"Thank God," he said, below his breath. "Thank God."

The weather had been perfection, hardly a drop of rain, and just the gentlest breezes to waft them slowly along. A suitable soothing idle life for one who had but lately been near death. And each day Paul's strength returned, until his father began to hope they might still be home for his birthday the last day of July. They had crept up the coast of Italy now, when an absolute calm fell upon them, and just opposite the temple of Paestum they decided to anchor for the night.

For the last evenings, as the moon had grown larger, Paul had been strangely restless. It seemed as if he preferred to tire himself out with unnecessary rope-pulling, and then retire to his berth the moment that dinner was over, rather than go on deck. His face, too, which had been controlled as a mask until now, wore a look of haunting anguish which was grievous to see. He ate his dinner--or rather, pretended to play with the food--in absolute silence.

Uneasiness overcame Sir Charles, and he glanced at his old friend. But Paul, after lighting a cigar, and letting it out once or twice, rose, and murmuring something about the heat, went up on deck.

It was the night of the full moon--eight weeks exactly since the joy of life had finished for him.

He felt he could not bear even the two kindly gentlemen whose unspoken sympathy he knew was his. He could not bear anything human.
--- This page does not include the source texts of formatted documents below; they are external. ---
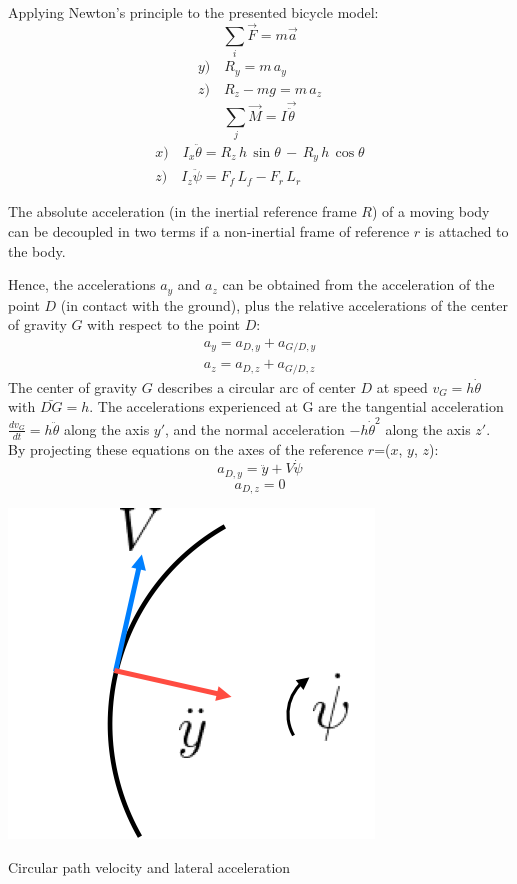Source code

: Applying Newton's principle to the presented bicycle model:\\
	\[\sum_{i} \vec{F}=m\vec{a}\]
\endminipage\hfill
{}
	\begin{eqnarray}
	y) \quad R_{y}=m\,a_{y} \\
	z) \quad R_{z}-mg=m\,a_{z}
	\end{eqnarray}
\endminipage\hfill
{}
	\[\sum_{j} \vec{M}=I\vec{\ddot{\theta}}\]
\endminipage\hfill
{}
	\begin{eqnarray}
	x) \quad I_{x} \ddot{\theta}=R_{z}\,h\,\sin {\theta}\,-\,R_{y}\,h\,\cos {\theta} \\
	z) \quad I_{z} \ddot{\psi}=F_{f}\,L_{f}-F_{r}\,L_{r}
	\end{eqnarray}
\endminipage\hfill

The absolute acceleration (in the inertial reference frame $R$) of a moving body can be decoupled in two terms if a non-inertial frame of reference $r$ is attached to the body. 

Hence, the accelerations $a_{y}$ and $a_{z}$ can be obtained from the acceleration of the point $D$ (in contact with the ground), plus the relative accelerations of the center of gravity $G$ with respect to the point $D$:
\begin{eqnarray}
a_{y}=a_{D,y}+a_{G/D,y}\\
a_{z}=a_{D,z}+a_{G/D,z}
\end{eqnarray}
The center of gravity $G$ describes a circular arc of center $D$ at speed $v_{G}=h\dot{\theta}$ with $\bar{DG}=h$. The accelerations experienced at G are the tangential acceleration $\frac{dv_{G}}{dt}=h\ddot{\theta}$ along the axis $y'$, and the normal acceleration $-h\dot{\theta}^2$ along the axis $z'$.
By projecting these equations on the axes of the reference $r$=($x$, $y$, $z$):
\[a_{D,y}=\ddot{y}+V \dot{\psi}\]
\[a_{D,z}=0\]
\begin{marginfigure}[-3cm]
	\includegraphics[width=0.8\linewidth]{figs/02/circular}
	\caption{Circular path velocity and lateral acceleration}
\end{marginfigure}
To-night, at least, he must be alone with his grief.

All nature was in a mood divine. They were close enough inshore to see the splendid temples clearly with the naked eye. The sky and the sea were of the colour only the Mediterranean knows.

It was hot and still, and the moon in her pure magnificence cast her never-ending spell.

Not a sound of the faintest ripple met his ear. The sailors supped below. All was silence. On one side the vast sea, on the other the shore, with this masterpiece of man's genius, the temple of the great god Poseidon, in this vanished settlement of the old Greeks. How marvellously beautiful it all was, and how his Queen would have loved it! How she would have told him its history and woven round it the spirit of the past, until his living eyes could almost have seen the priests and the people, and heard their worshipping prayers!

His darling had spoken of it once, he remembered, and had told him it was a place they must see. He recollected her very words: "We must look at it first in the winter from the shore, my Paul, and see those splendid proportions outlined against the sky--so noble and so perfectly balanced--and then we must see it from the sea, with the background of the olive hills. It is ever silent and deserted and calm, and death lurks there after the month of March. A cruel malaria, which we must not face, dear love. But if we could, we ought to see it from a yacht in safety in the summer time, and then the spell would fall upon us, and we would know it was true that rose-trees really grew there which gave the world their blossoms twice a year. That was the legend of the Greeks."